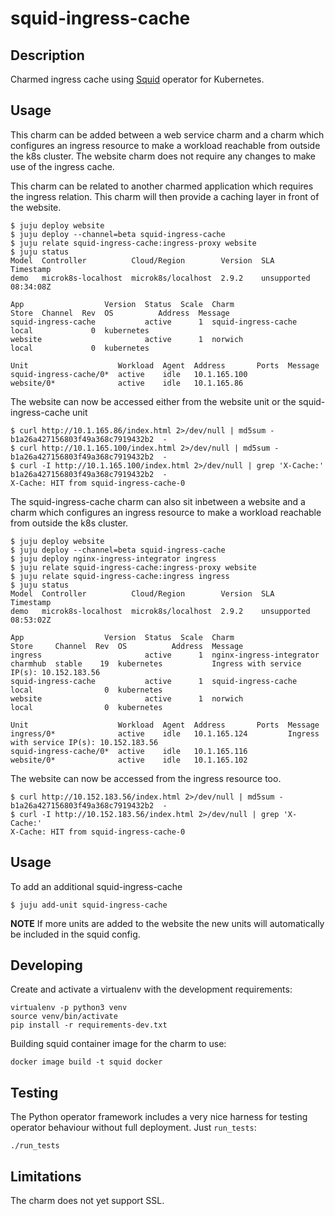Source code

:# squid-ingress-cache

## Description

Charmed ingress cache using [Squid][squid-upstream] operator for Kubernetes. 

## Usage

This charm can be added between a web service charm and a charm which
configures an ingress resource to make a workload reachable from outside
the k8s cluster. The website charm does not require any changes to
make use of the ingress cache.

This charm can be related to another charmed application which
requires the ingress relation. This charm will then provide
a caching layer in front of the website.

    $ juju deploy website
    $ juju deploy --channel=beta squid-ingress-cache
    $ juju relate squid-ingress-cache:ingress-proxy website
    $ juju status
    Model  Controller          Cloud/Region        Version  SLA          Timestamp
    demo   microk8s-localhost  microk8s/localhost  2.9.2    unsupported  08:34:08Z

    App                  Version  Status  Scale  Charm                Store  Channel  Rev  OS          Address  Message
    squid-ingress-cache           active      1  squid-ingress-cache  local             0  kubernetes           
    website                       active      1  norwich              local             0  kubernetes           

    Unit                    Workload  Agent  Address       Ports  Message
    squid-ingress-cache/0*  active    idle   10.1.165.100         
    website/0*              active    idle   10.1.165.86          

The website can now be accessed either from the website unit or the
squid-ingress-cache unit

    $ curl http://10.1.165.86/index.html 2>/dev/null | md5sum -
    b1a26a427156803f49a368c7919432b2  -
    $ curl http://10.1.165.100/index.html 2>/dev/null | md5sum -
    b1a26a427156803f49a368c7919432b2  -
    $ curl -I http://10.1.165.100/index.html 2>/dev/null | grep 'X-Cache:'
    b1a26a427156803f49a368c7919432b2  -
    X-Cache: HIT from squid-ingress-cache-0

The squid-ingress-cache charm can also sit inbetween a website and
a charm which configures an ingress resource to make a workload reachable from
outside the k8s cluster. 

    $ juju deploy website
    $ juju deploy --channel=beta squid-ingress-cache
    $ juju deploy nginx-ingress-integrator ingress
    $ juju relate squid-ingress-cache:ingress-proxy website
    $ juju relate squid-ingress-cache:ingress ingress
    $ juju status
    Model  Controller          Cloud/Region        Version  SLA          Timestamp
    demo   microk8s-localhost  microk8s/localhost  2.9.2    unsupported  08:53:02Z

    App                  Version  Status  Scale  Charm                     Store     Channel  Rev  OS          Address  Message
    ingress                       active      1  nginx-ingress-integrator  charmhub  stable    19  kubernetes           Ingress with service IP(s): 10.152.183.56
    squid-ingress-cache           active      1  squid-ingress-cache       local                0  kubernetes           
    website                       active      1  norwich                   local                0  kubernetes           

    Unit                    Workload  Agent  Address       Ports  Message
    ingress/0*              active    idle   10.1.165.124         Ingress with service IP(s): 10.152.183.56
    squid-ingress-cache/0*  active    idle   10.1.165.116         
    website/0*              active    idle   10.1.165.102  

The website can now be accessed from the ingress resource too.

    $ curl http://10.152.183.56/index.html 2>/dev/null | md5sum -
    b1a26a427156803f49a368c7919432b2  -
    $ curl -I http://10.152.183.56/index.html 2>/dev/null | grep 'X-Cache:'
    X-Cache: HIT from squid-ingress-cache-0

## Usage

To add an additional squid-ingress-cache

    $ juju add-unit squid-ingress-cache

**NOTE** If more units are added to the website the new units will
         automatically be included in the squid config.

## Developing

Create and activate a virtualenv with the development requirements:

    virtualenv -p python3 venv
    source venv/bin/activate
    pip install -r requirements-dev.txt

Building squid container image for the charm to use:

    docker image build -t squid docker

## Testing

The Python operator framework includes a very nice harness for testing
operator behaviour without full deployment. Just `run_tests`:

    ./run_tests

## Limitations

The charm does not yet support SSL.

<!-- LINKS -->
[squid-upstream]: http://www.squid-cache.org/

+===+

**ASSIGNMENT**
Every last line above must be reproduced as written, and no pictures belong in the copy.

**REPLY TO THE TASK**
Source code

:# squid-ingress-cache

## Description

Charmed ingress cache using [Squid][squid-upstream] operator for Kubernetes. 

## Usage

This charm can be added between a web service charm and a charm which
configures an ingress resource to make a workload reachable from outside
the k8s cluster. The website charm does not require any changes to
make use of the ingress cache.

This charm can be related to another charmed application which
requires the ingress relation. This charm will then provide
a caching layer in front of the website.

    $ juju deploy website
    $ juju deploy --channel=beta squid-ingress-cache
    $ juju relate squid-ingress-cache:ingress-proxy website
    $ juju status
    Model  Controller          Cloud/Region        Version  SLA          Timestamp
    demo   microk8s-localhost  microk8s/localhost  2.9.2    unsupported  08:34:08Z

    App                  Version  Status  Scale  Charm                Store  Channel  Rev  OS          Address  Message
    squid-ingress-cache           active      1  squid-ingress-cache  local             0  kubernetes           
    website                       active      1  norwich              local             0  kubernetes           

    Unit                    Workload  Agent  Address       Ports  Message
    squid-ingress-cache/0*  active    idle   10.1.165.100         
    website/0*              active    idle   10.1.165.86          

The website can now be accessed either from the website unit or the
squid-ingress-cache unit

    $ curl http://10.1.165.86/index.html 2>/dev/null | md5sum -
    b1a26a427156803f49a368c7919432b2  -
    $ curl http://10.1.165.100/index.html 2>/dev/null | md5sum -
    b1a26a427156803f49a368c7919432b2  -
    $ curl -I http://10.1.165.100/index.html 2>/dev/null | grep 'X-Cache:'
    b1a26a427156803f49a368c7919432b2  -
    X-Cache: HIT from squid-ingress-cache-0

The squid-ingress-cache charm can also sit inbetween a website and
a charm which configures an ingress resource to make a workload reachable from
outside the k8s cluster. 

    $ juju deploy website
    $ juju deploy --channel=beta squid-ingress-cache
    $ juju deploy nginx-ingress-integrator ingress
    $ juju relate squid-ingress-cache:ingress-proxy website
    $ juju relate squid-ingress-cache:ingress ingress
    $ juju status
    Model  Controller          Cloud/Region        Version  SLA          Timestamp
    demo   microk8s-localhost  microk8s/localhost  2.9.2    unsupported  08:53:02Z

    App                  Version  Status  Scale  Charm                     Store     Channel  Rev  OS          Address  Message
    ingress                       active      1  nginx-ingress-integrator  charmhub  stable    19  kubernetes           Ingress with service IP(s): 10.152.183.56
    squid-ingress-cache           active      1  squid-ingress-cache       local                0  kubernetes           
    website                       active      1  norwich                   local                0  kubernetes           

    Unit                    Workload  Agent  Address       Ports  Message
    ingress/0*              active    idle   10.1.165.124         Ingress with service IP(s): 10.152.183.56
    squid-ingress-cache/0*  active    idle   10.1.165.116         
    website/0*              active    idle   10.1.165.102  

The website can now be accessed from the ingress resource too.

    $ curl http://10.152.183.56/index.html 2>/dev/null | md5sum -
    b1a26a427156803f49a368c7919432b2  -
    $ curl -I http://10.152.183.56/index.html 2>/dev/null | grep 'X-Cache:'
    X-Cache: HIT from squid-ingress-cache-0

## Usage

To add an additional squid-ingress-cache

    $ juju add-unit squid-ingress-cache

**NOTE** If more units are added to the website the new units will
         automatically be included in the squid config.

## Developing

Create and activate a virtualenv with the development requirements:

    virtualenv -p python3 venv
    source venv/bin/activate
    pip install -r requirements-dev.txt

Building squid container image for the charm to use:

    docker image build -t squid docker

## Testing

The Python operator framework includes a very nice harness for testing
operator behaviour without full deployment. Just `run_tests`:

    ./run_tests

## Limitations

The charm does not yet support SSL.

<!-- LINKS -->
[squid-upstream]: http://www.squid-cache.org/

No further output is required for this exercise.